* _WHAT NEEDS TO BE DONE_: Of all the lines below, output only those starting at the one with "- **HOSTNAME** Sets" and ending at the one with "- **TZ** Set", both ends included, exactly as written.

* _RECORDS TO PROCESS_:
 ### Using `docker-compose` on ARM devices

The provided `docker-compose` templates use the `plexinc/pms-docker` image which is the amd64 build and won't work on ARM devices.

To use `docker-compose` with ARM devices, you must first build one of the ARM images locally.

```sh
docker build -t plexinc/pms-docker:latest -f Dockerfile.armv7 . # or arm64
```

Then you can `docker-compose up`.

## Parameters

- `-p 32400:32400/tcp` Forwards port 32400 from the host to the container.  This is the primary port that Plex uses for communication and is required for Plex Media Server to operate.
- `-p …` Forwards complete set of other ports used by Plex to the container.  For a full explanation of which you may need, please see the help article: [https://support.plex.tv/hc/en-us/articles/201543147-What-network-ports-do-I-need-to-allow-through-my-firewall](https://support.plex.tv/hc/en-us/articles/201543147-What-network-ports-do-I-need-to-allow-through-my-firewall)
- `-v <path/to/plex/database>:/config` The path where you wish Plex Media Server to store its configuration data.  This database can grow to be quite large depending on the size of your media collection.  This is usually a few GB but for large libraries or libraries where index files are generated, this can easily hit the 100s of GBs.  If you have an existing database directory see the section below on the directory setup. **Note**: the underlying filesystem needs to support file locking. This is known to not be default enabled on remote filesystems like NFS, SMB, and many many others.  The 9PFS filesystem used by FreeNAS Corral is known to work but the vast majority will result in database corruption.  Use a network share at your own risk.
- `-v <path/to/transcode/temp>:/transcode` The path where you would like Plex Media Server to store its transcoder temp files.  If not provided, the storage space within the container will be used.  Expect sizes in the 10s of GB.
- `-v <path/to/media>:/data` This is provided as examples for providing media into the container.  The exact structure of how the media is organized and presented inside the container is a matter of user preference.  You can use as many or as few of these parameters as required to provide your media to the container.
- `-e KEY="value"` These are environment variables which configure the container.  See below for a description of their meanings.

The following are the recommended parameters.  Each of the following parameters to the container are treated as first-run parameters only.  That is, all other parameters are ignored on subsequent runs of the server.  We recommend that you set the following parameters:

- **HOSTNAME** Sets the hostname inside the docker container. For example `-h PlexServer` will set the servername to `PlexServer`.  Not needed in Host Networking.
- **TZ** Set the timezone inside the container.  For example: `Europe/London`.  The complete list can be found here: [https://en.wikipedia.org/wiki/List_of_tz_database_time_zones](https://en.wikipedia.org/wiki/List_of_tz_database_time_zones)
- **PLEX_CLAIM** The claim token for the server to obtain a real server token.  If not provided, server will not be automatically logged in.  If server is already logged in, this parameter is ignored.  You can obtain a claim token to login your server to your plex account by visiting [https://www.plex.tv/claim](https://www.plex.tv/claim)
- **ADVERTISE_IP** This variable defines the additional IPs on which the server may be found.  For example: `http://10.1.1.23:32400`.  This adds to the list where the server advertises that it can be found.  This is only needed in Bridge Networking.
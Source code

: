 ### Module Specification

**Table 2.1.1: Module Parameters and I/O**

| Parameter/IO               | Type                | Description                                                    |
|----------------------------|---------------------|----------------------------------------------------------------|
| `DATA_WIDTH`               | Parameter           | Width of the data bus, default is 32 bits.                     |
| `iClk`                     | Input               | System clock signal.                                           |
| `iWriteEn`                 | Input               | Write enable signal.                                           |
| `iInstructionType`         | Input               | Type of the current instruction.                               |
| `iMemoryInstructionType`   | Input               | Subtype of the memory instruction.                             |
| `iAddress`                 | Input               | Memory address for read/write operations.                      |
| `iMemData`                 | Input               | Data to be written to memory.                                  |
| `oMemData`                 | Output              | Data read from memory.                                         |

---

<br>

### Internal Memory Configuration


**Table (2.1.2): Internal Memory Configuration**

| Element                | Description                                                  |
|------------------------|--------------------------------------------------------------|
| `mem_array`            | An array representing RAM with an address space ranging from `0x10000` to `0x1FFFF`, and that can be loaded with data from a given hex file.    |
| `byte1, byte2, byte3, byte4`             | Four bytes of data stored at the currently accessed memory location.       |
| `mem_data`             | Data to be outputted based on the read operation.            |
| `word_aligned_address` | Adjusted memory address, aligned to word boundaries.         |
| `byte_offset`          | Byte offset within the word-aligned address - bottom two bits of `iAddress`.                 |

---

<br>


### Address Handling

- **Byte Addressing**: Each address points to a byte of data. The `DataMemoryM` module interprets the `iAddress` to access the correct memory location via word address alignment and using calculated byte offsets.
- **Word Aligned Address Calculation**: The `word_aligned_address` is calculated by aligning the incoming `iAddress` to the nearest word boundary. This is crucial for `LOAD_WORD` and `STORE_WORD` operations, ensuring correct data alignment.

* _FINISHED EXERCISE_:
- **HOSTNAME** Sets the hostname inside the docker container. For example `-h PlexServer` will set the servername to `PlexServer`.  Not needed in Host Networking.
- **TZ** Set the timezone inside the container.  For example: `Europe/London`.  The complete list can be found here: [https://en.wikipedia.org/wiki/List_of_tz_database_time_zones](https://en.wikipedia.org/wiki/List_of_tz_database_time_zones)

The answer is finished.